I just saw Children of Men and it easily one of my top movies of 2006. I shouldn’t have been surprised. Clive Owen is always good. Chiwetel Ejiofor is one of the best young actors around — he was outstanding in Serenity. And Alfonso Cuaron is amazingly talented. His directing was the standout in the Harry Potter series. (I have yet to see Pan’s Labyrinth; but I’m not sure how this film lost the Cinematography Oscar. And giving the editing Oscar to Departed was a crime).

It’s kind of interesting, the wave of Mexican and Mexican-American directors who are coming to dominate the film scene these days. Cuaron, Inarritu and del Toro have more talent and imagination that most of Hollywood put together. Throw in the genius down the street from me, Robert Rodriguez, and you’ve got a movement. Roger Ebert, in his review of The Cell (a movie that was interesting and imaginative, if nothing else) commented:

Tarsem is an Indian, like M. Night Shyamalan of “The Sixth Sense,” and comes from a culture where ancient imagery and modern technology live side by side.

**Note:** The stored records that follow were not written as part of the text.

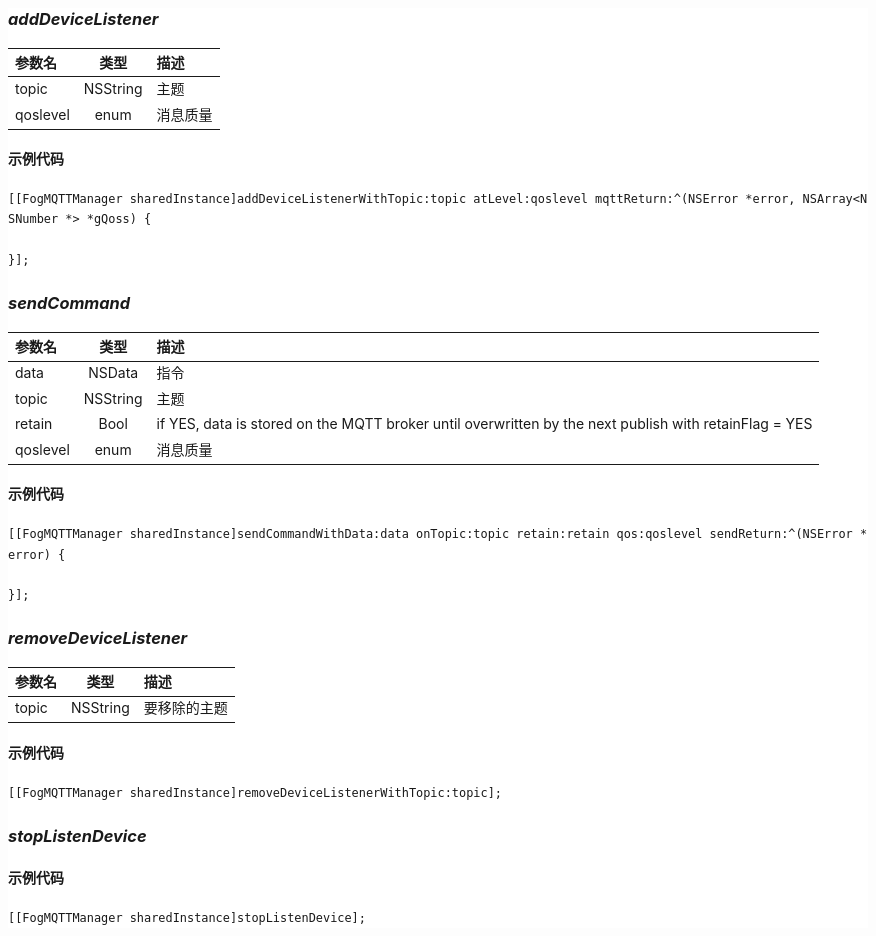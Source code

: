 <div id='addDeviceListener'>

### *addDeviceListener*
| 参数名      |    类型    |          描述 |
| :------- | :------: | :---------------- |
| topic    | NSString |              主题 |
| qoslevel | enum |             消息质量|
#### 示例代码
```
[[FogMQTTManager sharedInstance]addDeviceListenerWithTopic:topic atLevel:qoslevel mqttReturn:^(NSError *error, NSArray<NSNumber *> *gQoss) {
        
}];
```

<div id='sendCommand'>

### *sendCommand*
| 参数名      |    类型    |     描述 |
| :------- | :------: | :---------------- |
| data  | NSData |              指令
| topic | NSString |             主题 |
| retain| Bool | if YES, data is stored on the MQTT broker until overwritten by the next publish with retainFlag = YES |
| qoslevel | enum |             消息质量 |
#### 示例代码
```
[[FogMQTTManager sharedInstance]sendCommandWithData:data onTopic:topic retain:retain qos:qoslevel sendReturn:^(NSError *error) {
        
}];
```

<div id='removeDeviceListener'>

### *removeDeviceListener*
| 参数名      |    类型    |    描述 |
| :------- | :------: | :---------------- |
| topic    | NSString |              要移除的主题

#### 示例代码
```
[[FogMQTTManager sharedInstance]removeDeviceListenerWithTopic:topic];
```

<div id='stopListenDevice'>

### *stopListenDevice*

#### 示例代码
```
[[FogMQTTManager sharedInstance]stopListenDevice];
```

In the 1970s, Pauline Kael wrote that the most interesting directors were Altman, Scorsese and Coppola because they were Catholics whose imaginations were enriched by the church of pre-Vatican II, while most other Americans were growing up on Eisenhower’s bland platitudes. Now our whole culture has been tamed by marketing and branding, and mass entertainment has been dumbed down. Is it possible that the next infusion of creativity will come from cultures like India, still rich in imagination, not yet locked into malls?

I think Ebert was on to something. White America seems very bogged down in the bland. But it’s not just India that’s throwing new life into cinema.

So what’s next, once America has infested Mexico and India with its bland of blah? The Middle East, probably.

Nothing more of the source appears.